From: Anna Schumaker <Anna.Schumaker@netapp.com>
To: "J. Bruce Fields" <bfields@fieldses.org>
Cc: <linux-nfs@vger.kernel.org>
Subject: Re: [PATCH v3 3/3] NFSD: Add support for encoding multiple segments
Date: Wed, 18 Mar 2015 14:16:29 -0400 [thread overview]
Message-ID: <5509C0FD.70309@Netapp.com> (raw)
In-Reply-To: <20150317213654.GE29843@fieldses.org>
On 03/17/2015 05:36 PM, J. Bruce Fields wrote:
> On Tue, Mar 17, 2015 at 04:07:38PM -0400, J. Bruce Fields wrote:
>> On Tue, Mar 17, 2015 at 03:56:33PM -0400, J. Bruce Fields wrote:
>>> On Mon, Mar 16, 2015 at 05:18:08PM -0400, Anna Schumaker wrote:
>>>> This patch implements sending an array of segments back to the client.

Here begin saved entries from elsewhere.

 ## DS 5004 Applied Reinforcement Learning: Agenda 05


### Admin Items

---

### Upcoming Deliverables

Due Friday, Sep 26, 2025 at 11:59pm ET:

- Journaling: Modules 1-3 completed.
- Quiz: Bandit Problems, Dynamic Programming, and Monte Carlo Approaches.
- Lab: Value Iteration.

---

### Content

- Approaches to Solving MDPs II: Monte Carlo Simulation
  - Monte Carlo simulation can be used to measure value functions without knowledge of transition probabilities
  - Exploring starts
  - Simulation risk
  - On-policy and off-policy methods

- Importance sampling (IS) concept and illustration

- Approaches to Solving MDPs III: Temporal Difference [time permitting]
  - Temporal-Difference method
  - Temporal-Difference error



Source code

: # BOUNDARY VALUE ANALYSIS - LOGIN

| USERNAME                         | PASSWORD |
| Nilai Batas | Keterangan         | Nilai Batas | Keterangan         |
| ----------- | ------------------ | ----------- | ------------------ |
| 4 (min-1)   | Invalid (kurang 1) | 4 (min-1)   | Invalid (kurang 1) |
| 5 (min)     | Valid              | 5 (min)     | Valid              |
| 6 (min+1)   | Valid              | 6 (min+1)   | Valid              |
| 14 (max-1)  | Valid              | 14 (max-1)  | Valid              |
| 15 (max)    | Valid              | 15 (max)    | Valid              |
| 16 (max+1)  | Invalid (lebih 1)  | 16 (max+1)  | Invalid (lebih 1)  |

>>>> Clients should be prepared to handle multiple segment reads to make this
>>>> useful. We try to splice the first data segment into the XDR result,
>>>> and remaining segments are encoded directly.
>>>
>>> I'm still interested in what would happen if we started with an
>>> implementation like:
>>>
>>> - if the entire requested range falls within a hole, return that
>>> single hole.
>>> - otherwise, just treat the thing as one big data segment.
>>>
>>> That would provide a benefit in the case there are large-ish holes
>>> with minimal impact otherwise.
>>>
>>> (Though patches for full support are still useful even if only for
>>> client-testing purposes.)
>>
>> Also, looks like
>>
>> xvs_io -c "fiemap -v" <file>
>>
>> will give hole sizes for a given <file>. (Thanks, esandeen.) Running
>> that on a few of my test vm images shows a fair number of large
>> (hundreds of megs) files, which suggests identifying only >=rwsize holes
>> might still be useful.
>
> Just for fun.... I wrote the following test program and ran it on my
> collection of testing vm's. Some looked like this:
>
> f21-1.qcow2
> 144784 -rw-------. 1 qemu qemu 8591507456 Mar 16 10:13 f21-1.qcow2
> total hole bytes: 8443252736 (98%)
> in aligned 1MB chunks: 8428453888 (98%)
>
> So, basically, read_plus would save transferring most of the data even
> when only handling 1MB holes.
>
> But some looked like this:
>
> 501524 -rw-------. 1 qemu qemu 8589934592 May 20 2014 rhel6-1-1.img
> total hole bytes: 8077516800 (94%)
> in aligned 1MB chunks: 0 (0%)
>
> So the READ_PLUS that caught every hole might save a lot, the one that
> only caught 1MB holes wouldn't help at all.
>
> And there were lots of examples in between those two extremes.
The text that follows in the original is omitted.